Earlier this month, The Atlantic CEO Nicholas Thompson posted a short video on LinkedIn (he does them every day – and they’re super interesting) about this paper, saying that Large Language Models (LLMs) are “increasing the number of people employed in translation.” That’s not exactly what the video said and it is not what the research paper says, but, hey, it made me click on it.
LLMs, and generative AI models use algorithms trained on a lot of text (A LOT of text) to recognize complex patterns. The more text and greater computing power they employ, the better the model performs. At the foundational level, they learn to respond to user requests with relevant, in-context content written in human language – the kind of words and syntax people use during ordinary conversation.
The paper said that LLMs can speed up and even improve translations, particularly for less experienced translators. The researcher looked at training compute, which is the amount of computational power required to train an LLM. The more training compute an LLM has, the faster and better a translator can work. In theory, this could lead to translators working more quickly and thus earning more money for the same number of words.
Clearly, neither Nick Thompson nor the paper’s author work in translation. Post machine translation editing fees are often much lower than fully human translation ones. So, I think it’s a leap to say that more people are making money from translating, but it is reasonable to conclude that translators can work more efficiently.
However, I think the research could yield interesting findings about the quality of LLMs and translations in lower-resource languages. The researcher used translators working from English into Arabic, Hindi, and Spanish. It’s well documented that LLMs currently work best in English and other languages that have a large digital presence. Spanish also has a large digital presence, but Arabic and Hindi – not so much.
LLMs may make translation slower in some cases
The study focused on strengthening the argument that the more resources an LLM has in terms of its training compute, the faster and better the translation is. The data supports this hypothesis. It’s hardly surprising.
The researcher didn’t provide the data on whether or not LLMs helped or hindered translation in the first place. Machine translation (a different application of AI) can speed up translation in languages for which lots of digital data is available, and it’s widely assumed that LLMs are the same, if not better. There has been little (if any?) analysis if the same is true for low-digital-resource languages. And this is the first study I’ve seen where the data suggests that it might take longer to translate content using an LLM for Arabic.
And that’s interesting because it supports the idea of how critical digital language data is.
There are 2 big issues here:
- A recognition of the problem – and that it won’t just go away or “big tech” will just build data for low resource languages.
- An acknowledgement of the critical need of resources to develop data and tools that will help narrow the digital gap for speakers of low-resource languages.
The case for developing language technology
This is a global problem: almost half the world’s population, 3.7 billion people, do not speak a major language. It’s no coincidence that those 3.7 billion also have the lowest incomes and are the most marginalized. The problem is particularly acute in crisis situations because datasets cannot be built during a crisis and this blocks access to life-saving information.

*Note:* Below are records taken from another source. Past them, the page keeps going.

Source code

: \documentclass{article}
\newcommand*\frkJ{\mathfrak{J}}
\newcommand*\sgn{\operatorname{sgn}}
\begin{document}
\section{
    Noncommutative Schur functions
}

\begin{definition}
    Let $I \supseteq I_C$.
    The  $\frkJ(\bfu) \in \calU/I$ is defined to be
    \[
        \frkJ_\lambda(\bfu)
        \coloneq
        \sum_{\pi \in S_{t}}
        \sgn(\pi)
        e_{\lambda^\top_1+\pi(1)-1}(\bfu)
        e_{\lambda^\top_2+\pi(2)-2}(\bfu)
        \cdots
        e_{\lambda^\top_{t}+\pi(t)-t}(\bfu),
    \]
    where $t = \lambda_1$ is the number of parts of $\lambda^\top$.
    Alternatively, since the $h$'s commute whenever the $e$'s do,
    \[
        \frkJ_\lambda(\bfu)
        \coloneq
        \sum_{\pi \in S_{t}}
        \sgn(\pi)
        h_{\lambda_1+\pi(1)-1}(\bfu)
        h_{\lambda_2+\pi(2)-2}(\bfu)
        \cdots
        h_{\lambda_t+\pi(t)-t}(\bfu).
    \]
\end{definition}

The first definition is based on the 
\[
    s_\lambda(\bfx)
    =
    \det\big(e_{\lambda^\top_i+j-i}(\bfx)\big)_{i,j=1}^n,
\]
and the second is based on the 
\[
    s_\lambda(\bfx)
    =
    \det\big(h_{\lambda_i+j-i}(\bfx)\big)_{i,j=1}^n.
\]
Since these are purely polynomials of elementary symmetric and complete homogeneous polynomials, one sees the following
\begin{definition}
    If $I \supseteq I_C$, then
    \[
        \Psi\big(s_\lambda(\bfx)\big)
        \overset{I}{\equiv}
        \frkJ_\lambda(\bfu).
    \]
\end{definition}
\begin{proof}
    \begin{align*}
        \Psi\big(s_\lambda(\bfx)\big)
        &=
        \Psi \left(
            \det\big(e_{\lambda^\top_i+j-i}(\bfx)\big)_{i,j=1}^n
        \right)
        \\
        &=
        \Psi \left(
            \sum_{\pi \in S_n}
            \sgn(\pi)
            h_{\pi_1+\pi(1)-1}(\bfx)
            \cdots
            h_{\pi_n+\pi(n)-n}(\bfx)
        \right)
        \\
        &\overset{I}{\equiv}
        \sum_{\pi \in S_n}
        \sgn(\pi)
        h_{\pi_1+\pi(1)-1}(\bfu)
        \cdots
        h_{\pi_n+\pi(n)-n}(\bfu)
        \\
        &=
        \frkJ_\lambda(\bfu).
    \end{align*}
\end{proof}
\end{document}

A combination of low literacy, a lack of information in local languages, and very little digital information available means that 3.7 billion people will continue to struggle to get information unless there is a fundamental shift in access. While the other half of the world’s population can get information in a language they understand on their phones, computers, and tablets, the most marginalized struggle.
Infographic by CSA Research.
LLMs and language diversity
Language technology and large language models are evolving rapidly, yet only a fraction of the world’s 7,000 languages are meaningfully online.
The development of language technology in low.-resource languages is not increasing quickly enough to bridge the gap, particularly speech and voice technology. In my estimation, around 45 languages have enough training data. Efforts are underway to create more inclusive LLMs that encompass the world’s linguistic diversity. Governments and organizations are creating datasets and models for underrepresented languages. We work with initiatives in India, South Africa, and the UAE, in addition to the efforts of other organizations.
These efforts are a great start, but in our experience, flipping the script on this will require adequate resources, consistent engagement and collaboration for a cohesive and fruitful approach that allows for scale-up.
A call for inclusive language technology
As technology progresses and language models evolve rapidly, access to language tech is improving for some but creating a growing gap for others. For LLMs to truly benefit everyone, governments and donors need to invest in developing digital data. And LLMs need to be trained on more diverse data. This involves creating resources and datasets for underrepresented languages, involving local communities and researchers, and ensuring that AI development is inclusive and equitable. The future of LLMs may be bright, but it’s crucial to ensure that these powerful tools are developed responsibly and inclusively, benefiting the most marginalized.
I appreciate this article and find it insightful, but I wonder if we should invest more energy in post-translation evaluations. Many translations generated by LLMs, particularly for low-resource and gender-neutral languages like Luganda or Swahili, are often not fluent or adequate. Translating from these languages is even more challenging. If we want to improve LLMs’ natural language capabilities, focusing on refining the post-translation process is crucial. This is especially important as we address the broader issue of language inclusion in AI, ensuring that underrepresented languages receive the attention they need for equitable progress.